Task statement = Exclude the pictures, then repeat the remaining data exactly.

Saved data entries =
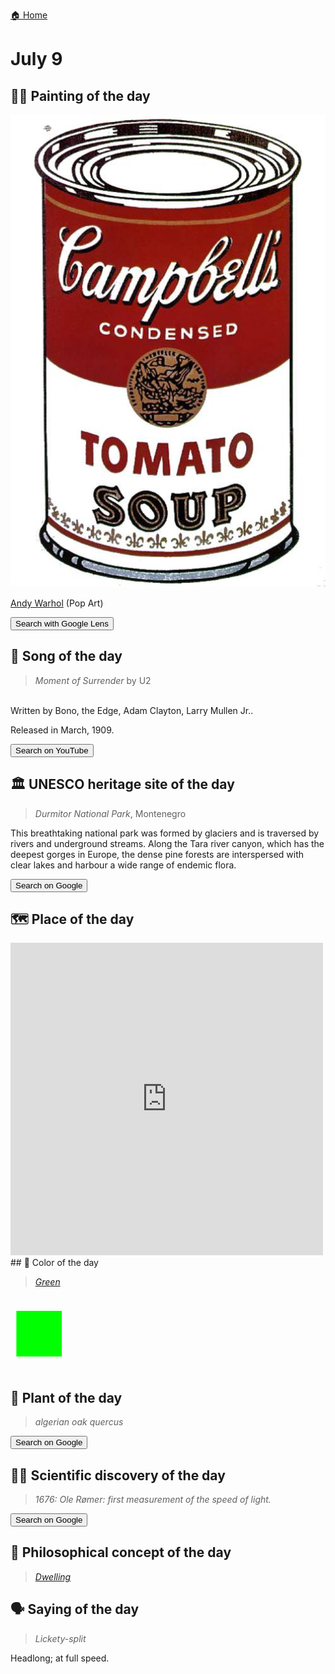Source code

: 
[🏠 Home](../../index.md)

# July 9

## 🧑‍🎨 Painting of the day

<img width="600" src="../img/Andy_Warhol_2.jpg">

[Andy Warhol](https://en.wikipedia.org/wiki/Andy_Warhol) (Pop Art)

<button class="btn btn-success"
onclick=" window.open('https://lens.google.com/uploadbyurl?url=https://iretes.github.io/one-a-day/data/img/Andy_Warhol_2.jpg','_blank')">
Search with Google Lens
</button>

## 🎼 Song of the day

> *Moment of Surrender*
by U2

<br />Written by Bono, the Edge, Adam Clayton, Larry Mullen Jr..

Released in March, 1909.

<button class="btn btn-success"
onclick=" window.open('http://www.youtube.com/search?q=Moment of Surrender by U2','_blank')">
Search on YouTube
</button>

## 🏛️ UNESCO heritage site of the day

> *Durmitor National Park*, Montenegro

<p>This breathtaking national park was formed by glaciers and is traversed by rivers and underground streams. Along the Tara river canyon, which has the deepest gorges in Europe, the dense pine forests are interspersed with clear lakes and harbour a wide range of endemic flora.</p>

<button class="btn btn-success"
onclick=" window.open('http://www.google.com/search?q=Durmitor National Park','_blank')">
Search on Google
</button>

## 🗺️ Place of the day

<iframe
src="https://www.mapcrunch.com"
name="mapcrunch"
width="500"
height="500"
allowTransparency="true"
scrolling="no"
frameborder="0"
>
</iframe>
## 🎨 Color of the day

> *[Green](https://en.wikipedia.org/wiki/Green)*

<div style="color:#00FF00; font-size: 100px;">&#9632;</div>

## 🌿 Plant of the day

> *algerian oak quercus*

<button class="btn btn-success"
onclick=" window.open('http://www.google.com/search?q=algerian oak quercus','_blank')">
Search on Google
</button>

## 🧑‍🔬 Scientific discovery of the day

> *1676: Ole Rømer: first measurement of the speed of light.*

<button class="btn btn-success"
onclick=" window.open('http://www.google.com/search?q=1676: Ole Rømer: first measurement of the speed of light.','_blank')"> 
Search on Google
</button>

## 💭 Philosophical concept of the day

> *[Dwelling](https://en.wikipedia.org/wiki/Dwelling)*

## 🗣️ Saying of the day

> *Lickety-split*

Headlong; at full speed.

Answer area =
Source code

: 
[🏠 Home](../../index.md)

# July 9

## 🧑‍🎨 Painting of the day

<img width="600" src="../img/Andy_Warhol_2.jpg">

[Andy Warhol](https://en.wikipedia.org/wiki/Andy_Warhol) (Pop Art)

<button class="btn btn-success"
onclick=" window.open('https://lens.google.com/uploadbyurl?url=https://iretes.github.io/one-a-day/data/img/Andy_Warhol_2.jpg','_blank')">
Search with Google Lens
</button>

## 🎼 Song of the day

> *Moment of Surrender*
by U2

<br />Written by Bono, the Edge, Adam Clayton, Larry Mullen Jr..

Released in March, 1909.

<button class="btn btn-success"
onclick=" window.open('http://www.youtube.com/search?q=Moment of Surrender by U2','_blank')">
Search on YouTube
</button>

## 🏛️ UNESCO heritage site of the day

> *Durmitor National Park*, Montenegro

<p>This breathtaking national park was formed by glaciers and is traversed by rivers and underground streams. Along the Tara river canyon, which has the deepest gorges in Europe, the dense pine forests are interspersed with clear lakes and harbour a wide range of endemic flora.</p>

<button class="btn btn-success"
onclick=" window.open('http://www.google.com/search?q=Durmitor National Park','_blank')">
Search on Google
</button>

## 🗺️ Place of the day

<iframe
src="https://www.mapcrunch.com"
name="mapcrunch"
width="500"
height="500"
allowTransparency="true"
scrolling="no"
frameborder="0"
>
</iframe>
## 🎨 Color of the day

> *[Green](https://en.wikipedia.org/wiki/Green)*

<div style="color:#00FF00; font-size: 100px;">&#9632;</div>

## 🌿 Plant of the day

> *algerian oak quercus*

<button class="btn btn-success"
onclick=" window.open('http://www.google.com/search?q=algerian oak quercus','_blank')">
Search on Google
</button>

## 🧑‍🔬 Scientific discovery of the day

> *1676: Ole Rømer: first measurement of the speed of light.*

<button class="btn btn-success"
onclick=" window.open('http://www.google.com/search?q=1676: Ole Rømer: first measurement of the speed of light.','_blank')"> 
Search on Google
</button>

## 💭 Philosophical concept of the day

> *[Dwelling](https://en.wikipedia.org/wiki/Dwelling)*

## 🗣️ Saying of the day

> *Lickety-split*

Headlong; at full speed.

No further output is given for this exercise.